Researchers from the Indian Institute of Technology (IIT) Delhi and Friedrich Schiller University Jena (FSU Jena), Germany have found that while leading artificial intelligence (AI) models excel at basic tasks, they lack scientific reasoning. The study, which was published in Nature Computational Science, revealed that current AI models show promise in simple scientific tasks but have fundamental limitations that could be risky if they're used in research settings without human oversight.
The research team, led by NM Anoop Krishnan, an associate professor at IIT Delhi, and Kevin Maik Jablonka, a professor at Friedrich Schiller University Jena, developed "MaCBench". It's the first comprehensive benchmark specifically designed to evaluate how vision-language models handle real-world chemistry and materials science tasks.

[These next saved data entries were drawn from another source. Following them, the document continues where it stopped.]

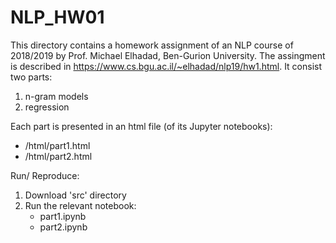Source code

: # NLP_HW01
This directory contains a homework assignment of an NLP course of 2018/2019 by Prof. Michael Elhadad, Ben-Gurion University.
The assingment is described in https://www.cs.bgu.ac.il/~elhadad/nlp19/hw1.html. It consist two parts:
1) n-gram models
2) regression

Each part is presented in an html file (of its Jupyter notebooks):
* /html/part1.html
* /html/part2.html

Run/ Reproduce:
1) Download 'src' directory
2) Run the relevant notebook: 
   * part1.ipynb
   * part2.ipynb

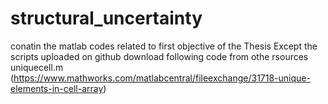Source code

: # structural_uncertainty
conatin the matlab codes related to first objective of the Thesis
Except the scripts uploaded on github download following code from othe rsources
uniquecell.m (https://www.mathworks.com/matlabcentral/fileexchange/31718-unique-elements-in-cell-array)
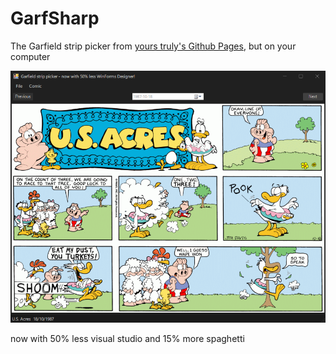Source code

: # GarfSharp
The Garfield strip picker from [yours truly's Github Pages](http://pesopeso9868.github.io/), but on your computer

![dark theme not included](https://github.com/pesopeso9868/garfsharp/raw/master/imagen/garfield.png)

now with 50% less visual studio and 15% more spaghetti
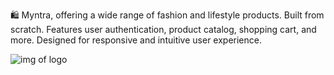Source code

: 🛍️ Myntra, offering a wide range of fashion and lifestyle products. Built from scratch. Features user authentication, product catalog, shopping cart, and more. Designed for responsive and intuitive user experience.










![img of logo](https://github.com/user-attachments/assets/4051c11f-de0c-4634-902f-2886ff1c138f)







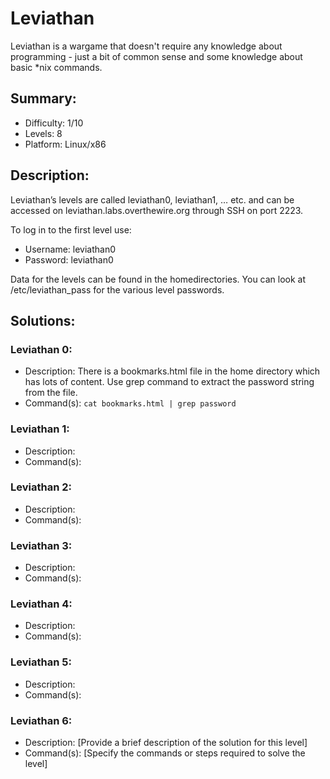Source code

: # Leviathan
Leviathan is a wargame that doesn't require any knowledge about programming - just a bit of common sense and some knowledge about basic *nix commands.

## Summary:
- Difficulty: 1/10
- Levels: 8
- Platform: Linux/x86

## Description:
Leviathan’s levels are called leviathan0, leviathan1, … etc. and can be accessed on leviathan.labs.overthewire.org through SSH on port 2223.

To log in to the first level use:
- Username: leviathan0
- Password: leviathan0

Data for the levels can be found in the homedirectories. You can look at /etc/leviathan_pass for the various level passwords.

## Solutions:

### Leviathan 0:

- Description: There is a bookmarks.html file in the home directory which has lots of content. Use grep command to extract the password string from the file.
- Command(s): `cat bookmarks.html | grep password`

### Leviathan 1:

- Description:
- Command(s):

### Leviathan 2:

- Description:
- Command(s):

### Leviathan 3:

- Description:
- Command(s):

### Leviathan 4:

- Description:
- Command(s):

### Leviathan 5:

- Description:
- Command(s):

### Leviathan 6:

- Description: [Provide a brief description of the solution for this level]
- Command(s): [Specify the commands or steps required to solve the level]


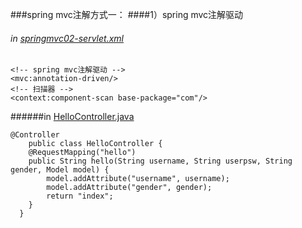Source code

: ###spring mvc注解方式一：
####1）spring mvc注解驱动  
###### in [springmvc02-servlet.xml](https://github.com/DaCang/Spring-MVC/blob/master/SpringMVC02/WebContent/WEB-INF/springmvc02-servlet.xml) 

	<!-- spring mvc注解驱动 --> 
	<mvc:annotation-driven/>
	<!-- 扫描器 --> 
	<context:component-scan base-package="com"/>

######in [HelloController.java](https://github.com/DaCang/Spring-MVC/blob/master/SpringMVC02/src/com/songyl/webmvc/controller/HelloController.java)
 
	@Controller
      	public class HelloController {
       	@RequestMapping("hello")
       	public String hello(String username, String userpsw, String gender, Model model) {
	        model.addAttribute("username", username);
	        model.addAttribute("gender", gender);
	        return "index";
        }
      }

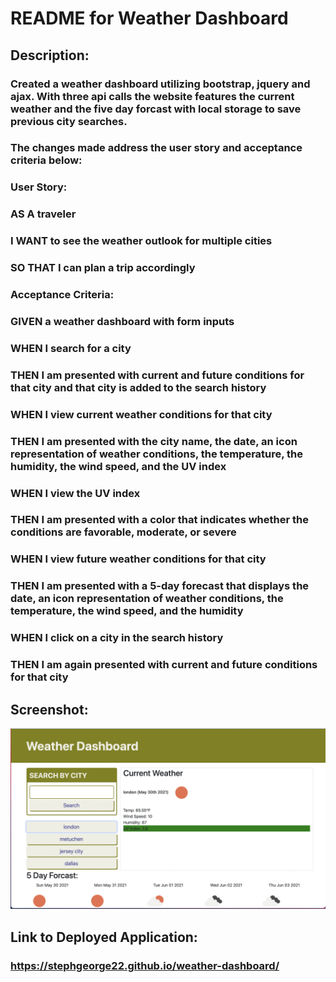 # README for Weather Dashboard

## Description: 

### Created a weather dashboard utilizing bootstrap, jquery and ajax. With three api calls the website features the current weather and the five day forcast with local storage to save previous city searches.

### The changes made address the user story and acceptance criteria below:

### User Story:
### AS A traveler
### I WANT to see the weather outlook for multiple cities
### SO THAT I can plan a trip accordingly

### Acceptance Criteria:
### GIVEN a weather dashboard with form inputs
### WHEN I search for a city
### THEN I am presented with current and future conditions for that city and that city is added to the search history
### WHEN I view current weather conditions for that city
### THEN I am presented with the city name, the date, an icon representation of weather conditions, the temperature, the humidity, the wind speed, and the UV index
### WHEN I view the UV index
### THEN I am presented with a color that indicates whether the conditions are favorable, moderate, or severe
### WHEN I view future weather conditions for that city
### THEN I am presented with a 5-day forecast that displays the date, an icon representation of weather conditions, the temperature, the wind speed, and the humidity
### WHEN I click on a city in the search history
### THEN I am again presented with current and future conditions for that city

## Screenshot:
<img src="./assets/images/website.png" alt="website screenshot" />

## Link to Deployed Application:
### https://stephgeorge22.github.io/weather-dashboard/

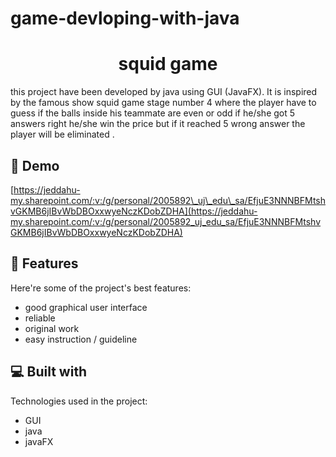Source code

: # game-devloping-with-java
<h1 align="center" id="title">squid game</h1>
<p id="description">this project have been developed by java using GUI (JavaFX). It is inspired by the famous show squid game stage number 4 where the player have to guess if the balls inside his teammate are even or odd if he/she got 5 answers right he/she win the price but if it reached 5 wrong answer the player will be eliminated .</p>

<h2>🚀 Demo</h2>

[https://jeddahu-my.sharepoint.com/:v:/g/personal/2005892\_uj\_edu\_sa/EfjuE3NNNBFMtshvGKMB6jIBvWbDBOxxwyeNczKDobZDHA](https://jeddahu-my.sharepoint.com/:v:/g/personal/2005892_uj_edu_sa/EfjuE3NNNBFMtshvGKMB6jIBvWbDBOxxwyeNczKDobZDHA)

  
  
<h2>🧐 Features</h2>

Here're some of the project's best features:

*   good graphical user interface
*   reliable
*   original work
*   easy instruction / guideline

  
  
<h2>💻 Built with</h2>

Technologies used in the project:

*   GUI
*   java
*   javaFX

The results revealed a notable contradiction: while AI models achieved nearly perfect scores on basic tasks such as equipment identification, they encountered difficulties with more complex tasks essential for true scientific discovery. These complex tasks include spatial reasoning, multi-step logical inference, and the synthesis of information across different modalities.
"Our findings represent a crucial reality check for the scientific community. While these AI systems show remarkable capabilities in routine data processing tasks, they are not yet ready for autonomous scientific reasoning," Krishnan told PTI. "The strong correlation we observed between model performance and internet data availability suggests these systems may be relying more on pattern matching than genuine scientific understanding".
Safety and reasoning gaps
One of the most concerning findings was revealed during laboratory safety assessments, Krishnan explained.
"While models excelled at identifying laboratory equipment with 77per cent accuracy, they performed poorly when evaluating safety hazards in similar laboratory setups, achieving only 46per cent accuracy," said Jablonka. "This disparity between equipment recognition and safety reasoning is particularly alarming".
Jablonka noted that this suggests current AI models can't fill the gaps in the tacit knowledge that's critical for safe laboratory operations. "Scientists must understand these limitations before integrating AI into safety-critical research environments," he added.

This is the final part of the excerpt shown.